Sexual Harassment on the Clapham Omnibus
27/02/2014
The Federal Court has recently held that an employee’s ‘workplace’ includes, not just the employer’s office but public places, associated offices and even public transport like the Clapham Omnibus.
The case involved allegations of verbal and physical sexual harassment in the “workplace”. The allegations were that a contractor to the employer harassed an employee over a 4 day period and, as a result of the harassment, the employee suffered post-traumatic stress disorder (PTSD) and other psychiatric illness.
The claim was successful and the employee was awarded total damages of $476,163 including damages for lost earnings, general damages and expenses.
There were a number of issues in the case but one considered by the Court was the definition of ‘workplace’ under the Sex Discrimination Act 1984 (Cth) (“the Act”), as some of the alleged conduct occurred in common areas within the employer’s building, a taxi, a bar and another company’s premises and at times outside of work hours. The issue for the Court was whether the alleged conduct occurred in a “workplace”, for the purposes of the Act.
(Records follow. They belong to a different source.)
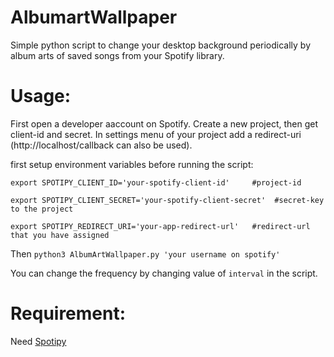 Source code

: # AlbumartWallpaper
Simple python script to change your desktop background periodically by album arts of saved songs from your Spotify library.
# Usage:

First open a developer aaccount on Spotify. Create a new project, then get client-id and secret. In settings menu of your project add a redirect-uri (http://localhost/callback can also be used). 

first setup environment variables before running the script:

`export SPOTIPY_CLIENT_ID='your-spotify-client-id'     #project-id`

`export SPOTIPY_CLIENT_SECRET='your-spotify-client-secret'  #secret-key to the project`

`export SPOTIPY_REDIRECT_URI='your-app-redirect-url'   #redirect-url that you have assigned`
            
Then `python3 AlbumArtWallpaper.py 'your username on spotify'`

You can change the frequency by changing value of `interval` in the script.
# Requirement:

Need [Spotipy](https://github.com/plamere/spotipy)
The two key provisions are sections 28A and 28B of the Act.
Section 28A of the Act states that a person sexually harasses another if they make unwelcome sexual advances or unwelcome conduct of a sexual nature in circumstances where a reasonable person would have anticipated that the person harassed would be offended, humiliated or intimidated.
Section 28B of the Act then includes that it is unlawful to sexually harass another workplace participant “at a place that is a workplace of both of those persons”. ‘Workplace’ is defined as a place “at which a workplace participant works or otherwise carries out functions in connection with being a workplace participant”.
In this case, the person the subject of the alleged harassment was an employee and the other person was a contractor engaged by a recruitment and labour hire firm.
Part of the defence to the claims was that the alleged conduct occurred outside of working hours and not in places exclusively occupied and utilised by the workplace participants of that workplace.
The Court looked at the definition of ‘workplace’ and held that it is cast in wide terms. The Court stated:
“That wide approach recognises that work or work based functions are commonly undertaken in a wide range of places (including on various means of transport) beyond the principal or ordinary place or places of work of workplace participants from a common workforce. Such places would commonly include the premises of clients, suppliers, associated businesses, conference halls and other venues where work functions are held and in transportation vehicles during work related travel.”
Further the Court held that the:
“objective of eliminating sexual harassment in the workplace would be significantly undermined if, associated common areas such as entrances, lifts, corridors, kitchens and toilets were [not covered by the Act].”
In this case, the alleged conduct at the office and other places was held to be captured by the Act as part of the ‘workplace’ and the claim was therefore successful.
What the court appears to be saying is that it doesn’t really matter what sort of place it is – any place where work functions are carried out, or other activities relating to work occur, is a ‘workplace’ for the purposes of the Act.
As the applicant had suffered PTSD and other psychiatric illness, the Court awarded amounts for lost past earnings ($293,000), lost future earnings ($63,000), general damages ($110,000) and expenses ($10,163). The total damages awarded being $476,163.
This case serves as a message that employers should have policies in place to limit the occurrence of this type of conduct wherever it occurs in relation to the workplace and to counsel staff on appropriate workplace conduct as part of their broad duties. The policy should then be followed and enforced by the employer as the consequences, as in this case, can be substantial.
In particular staff need to be encouraged to make a complaint to management immediately there is even the slightest hint of a problem. Management can never know in advance that an employee is about to sexually harass a workmate, but if the complainant makes the complaint early management should act quickly to prevent further behaviour and try to limit potential claims.